§ **Task goal**: From the first line down to the one containing "Een term dat", reproduce the entries below exactly and leave out the pictures.

Saved entries
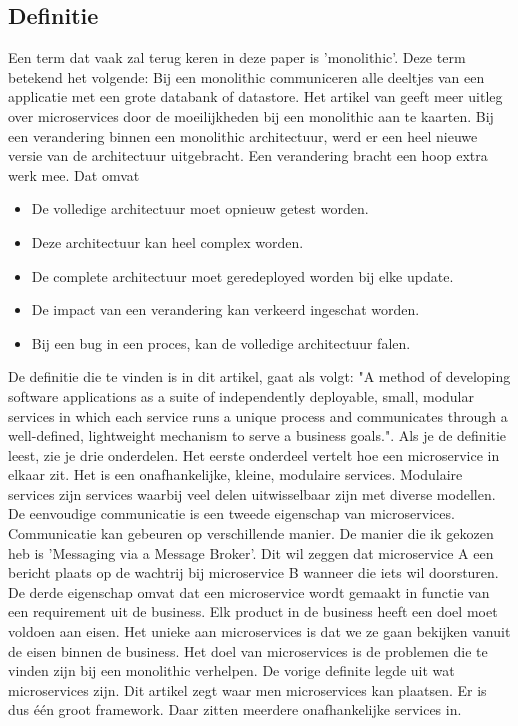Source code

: \subsection{Definitie}
Een term dat vaak zal terug keren in deze paper is 'monolithic'. Deze term betekend het volgende: Bij een monolithic communiceren alle deeltjes van een applicatie met een grote databank of datastore.
Het artikel van \textcite{Mauersberger2017} geeft meer uitleg over microservices door de moeilijkheden bij een monolithic aan te kaarten. Bij een verandering binnen een monolithic architectuur, werd er een heel nieuwe versie van de architectuur uitgebracht. Een verandering bracht een hoop extra werk mee. Dat omvat 
\begin{itemize}
	\item De volledige architectuur moet opnieuw getest worden.
	\item Deze architectuur kan heel complex worden.
	\item De complete architectuur moet geredeployed worden bij elke update.
	\item De impact van een verandering kan verkeerd ingeschat worden.
	\item Bij een bug in een proces, kan de volledige architectuur falen.
\end{itemize}
De definitie die te vinden is in dit artikel, gaat als volgt: "A method of developing software applications as a suite of independently deployable, small, modular services in which each service runs a unique process and communicates through a well-defined, lightweight mechanism to serve a business goals.". Als je de definitie leest, zie je drie onderdelen. Het eerste onderdeel vertelt hoe een microservice in elkaar zit. Het is een onafhankelijke, kleine, modulaire services. Modulaire services zijn services waarbij veel delen uitwisselbaar zijn met diverse modellen. De eenvoudige communicatie is een tweede eigenschap van microservices. Communicatie kan gebeuren op verschillende manier. De manier die ik gekozen heb is 'Messaging via a Message Broker'. Dit wil zeggen dat microservice A een bericht plaats op de wachtrij bij microservice B wanneer die iets wil doorsturen.  De derde eigenschap omvat dat een microservice wordt gemaakt in functie van een requirement uit de business. Elk product in de business heeft een doel moet voldoen aan eisen. Het unieke aan microservices is dat we ze gaan bekijken vanuit de eisen binnen de business. Het doel van microservices is de problemen die te vinden zijn bij een monolithic verhelpen. De vorige definite legde uit wat microservices zijn. Dit artikel zegt waar men microservices kan plaatsen. Er is dus één groot framework. Daar zitten meerdere onafhankelijke services in.

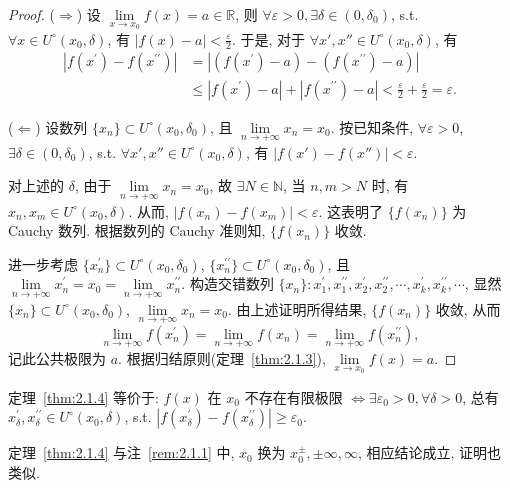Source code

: \begin{proof}
($\Rightarrow$) 设 $\lim\limits_{x\to x_0}f(x)=a\in\mathbb{R}$, 则 $\forall\varepsilon>0,\exists\delta\in(0,\delta_0)$, s.t. $\forall x\in U^\circ(x_0,\delta)$, 有 $|f(x)-a|<\frac{\varepsilon}{2}$. 于是, 对于 $\forall x',x''\in U^\circ(x_0,\delta)$, 有
\begin{align*}
|f(x^{\prime})-f(x^{\prime \prime})| &= |(f(x^{\prime})-a)-(f(x^{\prime \prime})-a)| \\
&\leqslant |f(x^{\prime})-a|+|f(x^{\prime \prime})-a| < \frac{\varepsilon}{2}+\frac{\varepsilon}{2}=\varepsilon.
\end{align*}

($\Leftarrow$) 设数列 $\{x_n\}\subset U^\circ(x_0,\delta_0)$, 且 $\lim\limits_{n\to+\infty}x_n=x_0$. 按已知条件, $\forall\varepsilon>0$, $\exists\delta\in(0,\delta_0)$, s.t. $\forall x',x''\in U^\circ(x_0,\delta)$, 有 $|f(x')-f(x'')|<\varepsilon$.

对上述的 $\delta$, 由于 $\lim\limits_{n\to+\infty}x_n=x_0$, 故 $\exists N\in\mathbb{N}$, 当 $n,m>N$ 时, 有 $x_n,x_m\in U^\circ(x_0,\delta)$. 从而, $|f(x_n)-f(x_m)|<\varepsilon$. 这表明了 $\{f(x_n)\}$ 为 Cauchy 数列. 根据数列的 Cauchy 准则知, $\{f(x_n)\}$ 收敛.

进一步考虑 $\{x_{n}^{\prime}\}\subset U^{\circ}(x_{0},\delta_{0})$, $\{x_{n}^{\prime\prime}\}\subset U^{\circ}(x_{0},\delta_{0})$, 且 $\lim\limits_{n\to+\infty}x_{n}^{\prime}=x_{0}=\lim\limits_{n\to+\infty}x_{n}^{\prime\prime}$. 构造交错数列 $\{x_n\}\colon x_{1}^{\prime}, x_{1}^{\prime\prime}, x_{2}^{\prime}, x_{2}^{\prime\prime}, \cdots, x_{k}^{\prime}, x_{k}^{\prime\prime}, \cdots$, 显然 $\{x_{n}\}\subset U^{\circ}(x_{0},\delta_{0})$, $\lim\limits_{n\to+\infty}x_{n}=x_{0}$. 由上述证明所得结果, $\{f(x_{n})\}$ 收敛, 从而
\[
\lim_{n\to+\infty}f(x_{n}^{\prime})=\lim_{n\to+\infty}f(x_{n})=\lim_{n\to+\infty}f(x_{n}^{\prime\prime}),
\]
记此公共极限为 $a$. 根据归结原则(定理~\ref{thm:2.1.3}), $\lim\limits_{x\to x_0}f(x)=a$.
\end{proof}

\begin{remark}\label{rem:2.1.1}
定理~\ref{thm:2.1.4} 等价于: $f(x)$ 在 $x_{0}$ 不存在有限极限 $\iff \exists \varepsilon_{0} > 0, \forall \delta > 0$, 总有 $x_{\delta}^{\prime}, x_{\delta}^{\prime\prime} \in U^{\circ}(x_{0}, \delta)$, s.t. $|f(x_{\delta}^{\prime}) - f(x_{\delta}^{\prime\prime})| \geqslant \varepsilon_{0}$.
\end{remark}

\begin{remark}\label{rem:2.1.2}
定理~\ref{thm:2.1.4} 与注~\ref{rem:2.1.1} 中, $x_{0}$ 换为 $x_{0}^{\pm}, \pm\infty, \infty$, 相应结论成立, 证明也类似.
\end{remark}

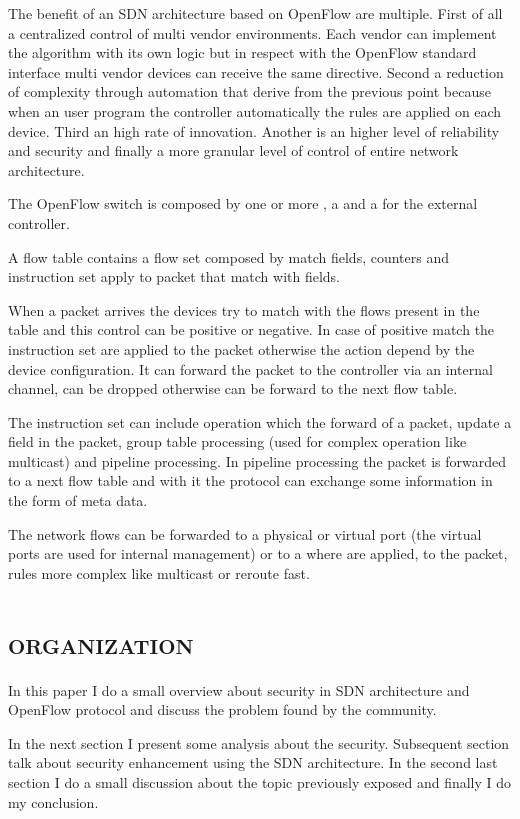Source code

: The benefit of an \ac{SDN} architecture based on OpenFlow are multiple. First of all a centralized control of multi vendor environments. Each vendor can implement the algorithm with its own logic but in respect with the OpenFlow standard interface multi vendor devices can receive the same directive. Second a reduction of complexity through automation that derive from the previous point because when an user program the controller automatically the rules are applied on each device. Third an high rate of innovation. Another is an higher level of reliability and security and finally a more granular level of control of entire network architecture.

The OpenFlow switch is composed by one or more , a  and a  for the external controller.

A flow table contains a flow set composed by match fields, counters and instruction set apply to packet that match with fields.

When a packet arrives the devices try to match with the flows present in the table and this control can be positive or negative. In case of positive match the instruction set are applied to the packet otherwise the action depend by the device configuration. It can forward the packet to the controller via an internal channel, can be dropped otherwise can be forward to the next flow table.

The instruction set can include operation which the forward of a packet, update a field in the packet, group table processing (used for complex operation like multicast) and pipeline processing. In pipeline processing the packet is forwarded to a next flow table and with it the protocol can exchange some information in the form of meta data.

The network flows can be forwarded to a physical or virtual port (the virtual ports are used for internal management) or to a  where are applied, to the packet, rules more complex like multicast or reroute fast.

\section*{\small \textsc{organization}}
In this paper I do a small overview about security in \ac{SDN} architecture and OpenFlow protocol and discuss the problem found by the community.

In the next section I present some analysis about the security. Subsequent section talk about security enhancement using the \ac{SDN} architecture. In the second last section I do a small discussion about the topic previously exposed and finally I do my conclusion.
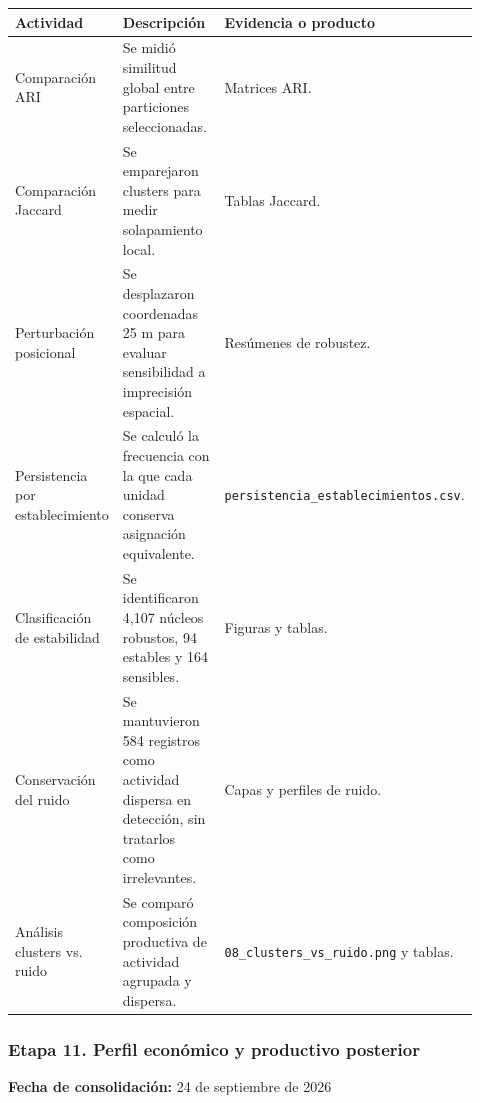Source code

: \documentclass[
  spanish,
]{article}
\newcounter{none} %
\begin{document}
{\def\LTcaptype{none} %
\begin{longtable}[]{@{}p{0.20\linewidth}p{0.44\linewidth}p{0.28\linewidth}@{}}
\toprule\noalign{}
Actividad & Descripción & Evidencia o producto \\
\midrule\noalign{}
\endhead
\bottomrule\noalign{}
\endlastfoot
Comparación ARI & Se midió similitud global entre particiones
seleccionadas. & Matrices ARI. \\
Comparación Jaccard & Se emparejaron clusters para medir solapamiento
local. & Tablas Jaccard. \\
Perturbación posicional & Se desplazaron coordenadas 25 m para evaluar
sensibilidad a imprecisión espacial. & Resúmenes de robustez. \\
Persistencia por establecimiento & Se calculó la frecuencia con la que
cada unidad conserva asignación equivalente. &
\texttt{persistencia\_establecimientos.csv}. \\
Clasificación de estabilidad & Se identificaron 4,107 núcleos robustos,
94 estables y 164 sensibles. & Figuras y tablas. \\
Conservación del ruido & Se mantuvieron 584 registros como actividad
dispersa en detección, sin tratarlos como irrelevantes. & Capas y
perfiles de ruido. \\
Análisis clusters vs. ruido & Se comparó composición productiva de
actividad agrupada y dispersa. & \texttt{08\_clusters\_vs\_ruido.png} y
tablas. \\
\end{longtable}
}

\subsubsection{Etapa 11. Perfil económico y productivo
posterior}\label{etapa-11-perfil-econuxf3mico-y-productivo-posterior}

\textbf{Fecha de consolidación:} 24 de septiembre de 2026
\end{document}
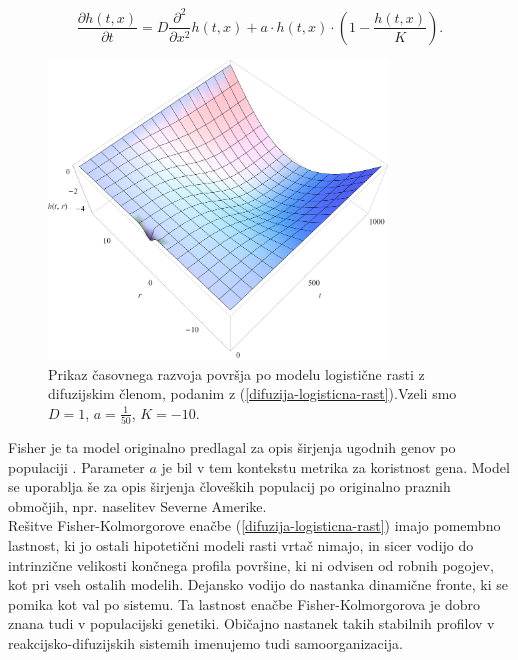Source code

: \documentclass[a4paper, twoside, 12pt]{book}
\begin{document}
    \begin{equation}
      \frac{ \partial h(t,x) }{ \partial t} = D \frac{\partial^2}{\partial x^2} h(t,x) + a \cdot h(t,x) \cdot (1 - \frac{h(t,x)}{K}).
      \label{difuzija-logisticna-rast}
    \end{equation}
    \begin{figure}[h!]
      \begin{center}
        \includegraphics[width=9cm]{slike/difuzija-logisticna-rast2}
      \end{center}
      \caption{Prikaz časovnega razvoja površja po modelu logistične rasti z difuzijskim členom, podanim z (\ref{difuzija-logisticna-rast}).Vzeli smo $D=1$, $a=\frac{1}{50}$, $K=-10$.}
      \label{fig:difuzija-logisticna-rast}
    \end{figure}

Fisher je ta model originalno predlagal za opis širjenja ugodnih genov po populaciji \cite{broadbridge2002huxley}. Parameter $a$ je bil v tem kontekstu metrika za koristnost gena. Model se uporablja še za opis širjenja človeških populacij po originalno praznih območjih, npr. naselitev Severne Amerike.\\

Rešitve Fisher-Kolmorgorove enačbe (\ref{difuzija-logisticna-rast}) imajo pomembno lastnost, ki jo ostali hipotetični modeli rasti vrtač nimajo, in sicer vodijo do intrinzične velikosti končnega profila površine, ki ni odvisen od robnih pogojev, kot pri vseh ostalih modelih. Dejansko vodijo do nastanka dinamične fronte, ki se pomika kot val po sistemu. Ta lastnost enačbe Fisher-Kolmorgorova je dobro znana tudi v populacijski genetiki. Običajno nastanek takih stabilnih profilov v reakcijsko-difuzijskih sistemih imenujemo tudi samoorganizacija.
\end{document}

§ **Exercise solution**:
Source code

: \subsection{Definitie}
Een term dat vaak zal terug keren in deze paper is 'monolithic'. Deze term betekend het volgende: Bij een monolithic communiceren alle deeltjes van een applicatie met een grote databank of datastore.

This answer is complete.